The Schubert Winterisse Dataset section accentuates the feeling of disconnection from the previous sections and a swift transition into a full benchmark/survey paper. It is mostly a section to compare the different ALT rather than a showcase of the benefits of using the new metrics and has no reference to their proposed guideline nor their dataset.

— FINAL COMMENT — The paper has two faces. The first part presents the authors' revised version of JamendoLyrics and their metrics to capture common errors not identified by speech transcription metrics and related to important token types for lyrics. The second part focuses on benchmarking ALT models, this part is longer than the first part. Both of them are valuable and will provide useful insight to the community, but the second part feels disconnected and not well aligned with the title and abstract of the paper. I expected an analysis that emphasizes the benefits of the revised version and demonstrates how evaluating the previous version could lead to misunderstandings about the real performance of an ATL. After reading the paper, I am still unsure whether a model that had good results in the previous Jamendo produces a particular type of mistake that I can now spot with this new version. (It is clear that the line breaks and paragraphs weren't there before but it's never pointed out in the paper). On the other hand, the benefit of the new evaluation metrics is clear, since they directly indicate the type of error with respect to each token type, especially the line break and paragraphs.

I think it also misses an opportunity to provide a tool to verify if a given set of lyrics follows the guidelines or not to assess its quality, as well as an initiative/encouragement to adapt other datasets.

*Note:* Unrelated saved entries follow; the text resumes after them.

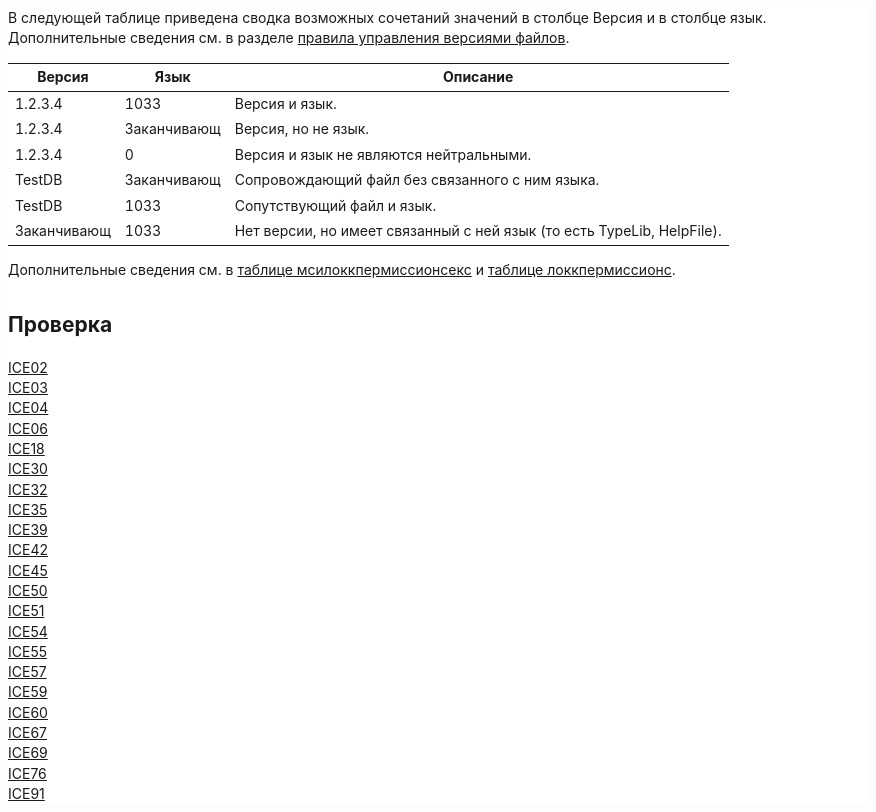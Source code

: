 В следующей таблице приведена сводка возможных сочетаний значений в столбце Версия и в столбце язык. Дополнительные сведения см. в разделе [правила управления версиями файлов](file-versioning-rules.md).



| Версия | Язык | Описание                                                                     |
|---------|----------|---------------------------------------------------------------------------------|
| 1.2.3.4 | 1033     | Версия и язык.                                                       |
| 1.2.3.4 | Заканчивающ   | Версия, но не язык.                                                    |
| 1.2.3.4 | 0        | Версия и язык не являются нейтральными.                                           |
| TestDB  | Заканчивающ   | Сопровождающий файл без связанного с ним языка.                         |
| TestDB  | 1033     | Сопутствующий файл и язык.                                                |
| Заканчивающ  | 1033     | Нет версии, но имеет связанный с ней язык (то есть TypeLib, HelpFile). |



 

Дополнительные сведения см. в [таблице мсилоккпермиссионсекс](msilockpermissionsex-table.md) и [таблице локкпермиссионс](lockpermissions-table.md).

## <a name="validation"></a>Проверка

<dl>

[ICE02](ice02.md)  
[ICE03](ice03.md)  
[ICE04](ice04.md)  
[ICE06](ice06.md)  
[ICE18](ice18.md)  
[ICE30](ice30.md)  
[ICE32](ice32.md)  
[ICE35](ice35.md)  
[ICE39](ice39.md)  
[ICE42](ice42.md)  
[ICE45](ice45.md)  
[ICE50](ice50.md)  
[ICE51](ice51.md)  
[ICE54](ice54.md)  
[ICE55](ice55.md)  
[ICE57](ice57.md)  
[ICE59](ice59.md)  
[ICE60](ice60.md)  
[ICE67](ice67.md)  
[ICE69](ice69.md)  
[ICE76](ice76.md)  
[ICE91](ice91.md)  
</dl>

Author description of changes:

We now only evaluate the latest version (v3) of our in-house model, as we agree that it is not warranted to have two versions of it in the paper.
As we are not able to provide further details about our model, we instead reduced mentions of our model in the text of the paper.
We have better separated fully open-source models from proprietary ones in our results tables, and highlighted the best open-source results.
Following the suggestions of R1 and R4, we have added evaluation of the same models on the original JamendoLyrics dataset (Section 4.2, Table 2).
We removed speculations/details about Whisper and OWSM in Section 4.1, deemed out of scope.
We updated the discussion, addressing a limitation pointed out by R1.
We updated the first paragraph of Section 3 to clarify our goals in designing the metrics in response to R1.
We now better introduce Section 4.4, presenting results on the SWD dataset.
We fixed/clarified minor issues pointed out by R3.
We added the benchmark name (Jam-ALT) and a link to the data and code.

To address other comments:

R3: “Comparing metrics only for the word tokens would further explain their performance and whether these in-house proposals improve mainly on the newly introduced punctuation part or the traditional tokens.”

WER only takes word tokens into account, as mentioned in the paper.

R1: “It is unclear to what extent do (and whether) the proposed evaluation metrics (WER’, F_P, F_B, etc) reflect human’s readability on the transcription. [...]”

Note that our goal was to design metrics that are generally applicable, and not tightly bound to the dataset or specific formatting rules. We now mention this in Sections 3 and 5.

We agree with the point about punishing different formatting choices, and we now mention this more clearly in the discussion.